PACE Jumping Side Crunch
Here is another of Dr. Sear’s great exercises that even I can do. He stresses the 5-7-9 intensity scale for working out with POWER Fit, this allows you to get the full benefit of building lung capacity and also endurance.
Do your first set for each routine at what would be about an intensity level of 5 for you. That means you’d still be able to speak sentences afterwards, but you’re a little winded.
Rest and recover, and up the intensity to a 7. After, you should only be able to talk in short, clipped sentences, but you’re not gasping for air. For the third set, go up to 9. That means that you’re breathing hard and can’t complete a sentence.
The numbers are just a way of converting something subjective – exertion level – into something concrete. But they don’t tell the whole story.
They’re also a way to keep your focus on your intensity, so you can be in control. If you get to your peak heart rate after the second set, you’ve gone beyond your current level of conditioning and lost control.
And you want to be in charge of how hard you’re exerting yourself. You want to focus your attention on your use of oxygen, on your heart rate, on your perceived exertion.
We have the capacity to feel that. To feel how we are working in a much more complete and detailed way than most of us do because we’re so distracted. We’re taught to be distracted.
It’s gotten very bad in the modern world because we use our brains to disconnect from what our bodies are feeling. We take our brains somewhere else through TV or music when we work out.
But you want to bring your mind back into your body, and bring your body’s signals back into your conscious focus.
You’ll know with a lot more reliability how hard you’re working. And you won’t all of a sudden find you’re working out at peak intensity and huffing and puffing because you were thinking about something else.

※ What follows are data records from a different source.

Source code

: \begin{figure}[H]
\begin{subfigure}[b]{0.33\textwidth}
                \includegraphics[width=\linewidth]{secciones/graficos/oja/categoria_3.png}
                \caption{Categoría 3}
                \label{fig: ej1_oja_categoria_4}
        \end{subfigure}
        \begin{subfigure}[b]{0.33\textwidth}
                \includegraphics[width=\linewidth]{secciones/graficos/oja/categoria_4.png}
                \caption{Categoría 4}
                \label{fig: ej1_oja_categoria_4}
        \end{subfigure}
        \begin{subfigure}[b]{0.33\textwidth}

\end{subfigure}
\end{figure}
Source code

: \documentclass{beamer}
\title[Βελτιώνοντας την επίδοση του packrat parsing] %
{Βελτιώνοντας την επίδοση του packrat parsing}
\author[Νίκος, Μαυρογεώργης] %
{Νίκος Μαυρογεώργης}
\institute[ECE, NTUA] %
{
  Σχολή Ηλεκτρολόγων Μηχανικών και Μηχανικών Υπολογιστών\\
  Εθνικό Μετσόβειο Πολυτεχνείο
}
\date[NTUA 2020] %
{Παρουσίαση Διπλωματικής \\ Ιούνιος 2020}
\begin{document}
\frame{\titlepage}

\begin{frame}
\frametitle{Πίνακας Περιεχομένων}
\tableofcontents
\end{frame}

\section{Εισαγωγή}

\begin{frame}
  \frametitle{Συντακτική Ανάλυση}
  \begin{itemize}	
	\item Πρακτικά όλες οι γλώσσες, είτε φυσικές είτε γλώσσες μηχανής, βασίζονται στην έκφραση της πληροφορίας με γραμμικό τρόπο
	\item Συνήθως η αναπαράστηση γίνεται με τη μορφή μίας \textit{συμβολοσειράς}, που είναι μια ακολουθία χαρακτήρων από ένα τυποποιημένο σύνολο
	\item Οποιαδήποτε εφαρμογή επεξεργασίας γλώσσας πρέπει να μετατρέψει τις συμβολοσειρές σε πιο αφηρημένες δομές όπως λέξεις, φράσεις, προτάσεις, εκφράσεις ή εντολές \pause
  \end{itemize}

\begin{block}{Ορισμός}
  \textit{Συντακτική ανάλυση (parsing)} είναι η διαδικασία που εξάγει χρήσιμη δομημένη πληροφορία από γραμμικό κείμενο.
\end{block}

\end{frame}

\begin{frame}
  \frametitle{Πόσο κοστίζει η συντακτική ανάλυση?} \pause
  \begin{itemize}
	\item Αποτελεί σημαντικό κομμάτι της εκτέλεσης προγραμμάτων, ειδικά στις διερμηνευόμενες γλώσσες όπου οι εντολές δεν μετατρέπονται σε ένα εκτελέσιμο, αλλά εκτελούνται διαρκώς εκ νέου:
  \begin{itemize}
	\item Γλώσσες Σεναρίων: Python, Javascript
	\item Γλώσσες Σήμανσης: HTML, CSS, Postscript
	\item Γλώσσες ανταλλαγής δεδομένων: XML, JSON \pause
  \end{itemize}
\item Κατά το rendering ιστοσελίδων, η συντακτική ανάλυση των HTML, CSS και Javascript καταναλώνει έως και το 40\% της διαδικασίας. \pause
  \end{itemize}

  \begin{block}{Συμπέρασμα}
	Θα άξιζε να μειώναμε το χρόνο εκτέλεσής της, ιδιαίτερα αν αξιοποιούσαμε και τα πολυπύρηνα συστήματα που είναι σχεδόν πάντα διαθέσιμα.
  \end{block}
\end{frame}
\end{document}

Then you can influence your body, and direct it. And make your exertion, by intent, what you want it to be.
It’s the reason why we find P.A.C.E. to be so exceptionally safe. I think that part of the reason is because you’re focusing on the intensity.
It’s like if you were reading a book and walking on the edge of a cliff, it’d be dangerous. But if you’re walking near a cliff while paying attention to how close you’re getting to the edge, you can get pretty close and be safe.
That’s what you get when you repeatedly challenge yourself. You never get to your maximum intensity, but you are by design looking at how close you are, and getting closer and closer. That progressivity is what makes P.A.C.E. so effective.
Here’s one of the exercises we were filming that you can use to challenge your focus and intensity. It’s called a jumping side crunch.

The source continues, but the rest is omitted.